While some larger universities in North Carolina have seen spikes in COVID-19 cases since the start of the fall semester, most minority-serving universities in the state report relatively few problems with the virus so far.
Raleigh’s two historically Black universities, Shaw and St. Augustine’s, both reported zero cases of COVID-19 on campus as of Monday. Classes started at Shaw on Aug. 12, and at St. Aug’s on Aug. 17.
Both schools have relatively small student populations. Shaw has an enrollment of fewer than 1,700 students, and St. Augustine’s typically has fewer than 1,000. Both are private, religious-affiliated schools and, like public universities, both are conducting a mix of online and in-person instruction with students living on campus and off.

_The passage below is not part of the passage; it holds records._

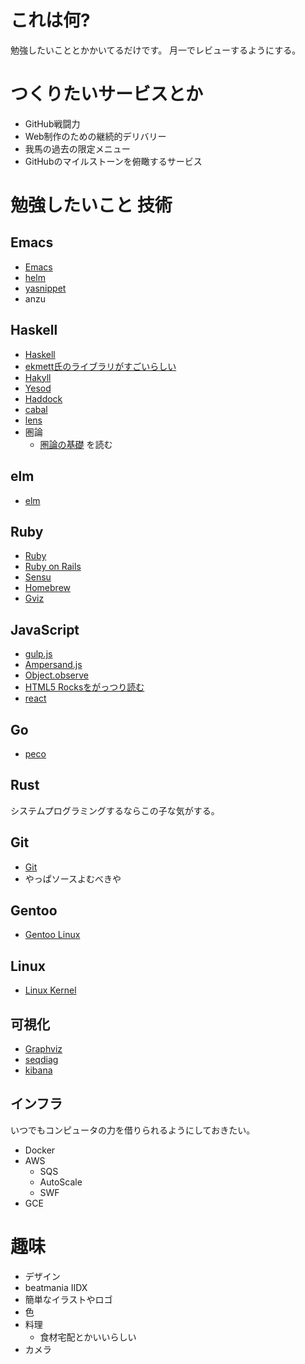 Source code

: # これは何?

勉強したいこととかかいてるだけです。
月一でレビューするようにする。

# つくりたいサービスとか

* GitHub戦闘力
* Web制作のための継続的デリバリー
* 我馬の過去の限定メニュー
* GitHubのマイルストーンを俯瞰するサービス

# 勉強したいこと 技術

## Emacs

* [Emacs](http://www.gnu.org/software/emacs/)
* [helm](https://github.com/emacs-helm/helm)
* [yasnippet](https://github.com/capitaomorte/yasnippet)
* anzu

## Haskell

* [Haskell](http://www.haskell.org/haskellwiki/Haskell)
* [ekmett氏のライブラリがすごいらしい](https://github.com/ekmett)
* [Hakyll](http://jaspervdj.be/hakyll/)
* [Yesod](http://www.yesodweb.com/)
* [Haddock](http://www.haskell.org/haddock/)
* [cabal](http://www.haskell.org/cabal/)
* [lens](https://hackage.haskell.org/package/lens)
* 圏論
  * [圏論の基礎](http://www.amazon.co.jp/gp/product/4621063243?ie=UTF8&camp=1207&creative=8411&creativeASIN=4621063243&linkCode=shr&tag=eiel-22&psc=1) を読む

## elm

* [elm](http://elm-lang.org/)

## Ruby

* [Ruby](http://www.ruby-lang.org/ja/)
* [Ruby on Rails](https://github.com/rails/rails)
* [Sensu](http://sensuapp.org/)
* [Homebrew](http://brew.sh/)
* [Gviz](http://melborne.github.io/2014/02/27/gviz-posts/)

## JavaScript

* [gulp.js](http://gulpjs.com/)
* [Ampersand.js](http://ampersandjs.com)
* [Object.observe](http://www.html5rocks.com/ja/tutorials/es7/observe/)
* [HTML5 Rocksをがっつり読む](http://www.html5rocks.com/ja/tutorials/es7/observe/)
* [react](http://facebook.github.io/react/)

## Go

* [peco](https://github.com/peco/peco)

## Rust

システムプログラミングするならこの子な気がする。

## Git

* [Git](http://git-scm.com/)
* やっぱソースよむべきや

## Gentoo

* [Gentoo Linux](http://www.gentoo.org/)

## Linux

* [Linux Kernel](http://www.kernel.org/)


## 可視化

* [Graphviz](http://www.graphviz.org/Documentation.php)
* [seqdiag](http://blockdiag.com/ja/seqdiag/index.html)
* [kibana](http://www.elasticsearch.org/overview/kibana/)

## インフラ

いつでもコンピュータの力を借りられるようにしておきたい。

* Docker
* AWS
  * SQS
  * AutoScale
  * SWF
* GCE

# 趣味

* デザイン
* beatmania IIDX
* 簡単なイラストやロゴ
* 色
* 料理
  * 食材宅配とかいいらしい
* カメラ
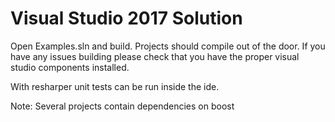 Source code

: # Visual Studio 2017 Solution

Open Examples.sln and build.  Projects should compile out of the door. 
If you have any issues building please check that you have the proper
visual studio components installed.  

With resharper unit tests can be run inside the ide. 

Note: Several projects contain dependencies on boost




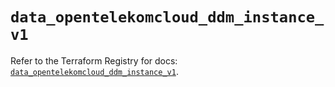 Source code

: # `data_opentelekomcloud_ddm_instance_v1`

Refer to the Terraform Registry for docs: [`data_opentelekomcloud_ddm_instance_v1`](https://registry.terraform.io/providers/opentelekomcloud/opentelekomcloud/1.36.46/docs/data-sources/ddm_instance_v1).
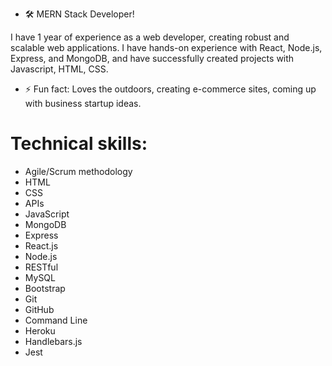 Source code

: - 🛠️ MERN Stack Developer!

I have 1 year of experience as a web developer, creating robust and scalable web applications. I have hands-on experience with React, Node.js, Express, and MongoDB, and have successfully created projects with Javascript, HTML, CSS.


- ⚡ Fun fact: Loves the outdoors, creating e-commerce sites, coming up with business startup ideas.

 

# Technical skills: 
* Agile/Scrum methodology
* HTML
* CSS
* APIs
* JavaScript
* MongoDB
* Express
* React.js
* Node.js
* RESTful
* MySQL
* Bootstrap
* Git
* GitHub
* Command Line
* Heroku
* Handlebars.js
* Jest
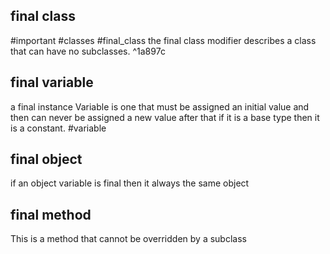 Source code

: ## final class
#important #classes #final_class 
the final class modifier describes a class that can have no subclasses. ^1a897c


## final variable
a final instance Variable is one that must be assigned an initial value and then can never be assigned a new value after that if it is a base type then it is a constant. #variable 


## final object
if an object variable is final then it always the same object


## final method
This is a method that cannot be overridden by a subclass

At N.C. Central University in Durham, as of Monday nine students had tested positive for the virus since July 1, along with seven employees and one subcontractor working on the campus, according to the university dashboard, an online reporting tool. NCCU has about 8,200 students and about 1,400 employees, its website says.
Classes started at NCCU on Monday for most students, though law school classes started Aug. 17.
By comparison, UNC Chapel Hill reported 658 positive tests among students and employees between July 27 and Aug. 23, mostly in campus and Greek housing, and additional clusters have been announced since. UNC has more than 29,000 students.
Creating a ‘bubble’
As students were arriving on campus, leaders of Shaw and St. Aug’s said they would stress the importance of creating a “bubble” with roommates or family members and staying in it. Not attending large social gatherings, they told students, along with mask-wearing, hand hygiene and social distancing, would be key to keeping down the spread of the novel coronavirus.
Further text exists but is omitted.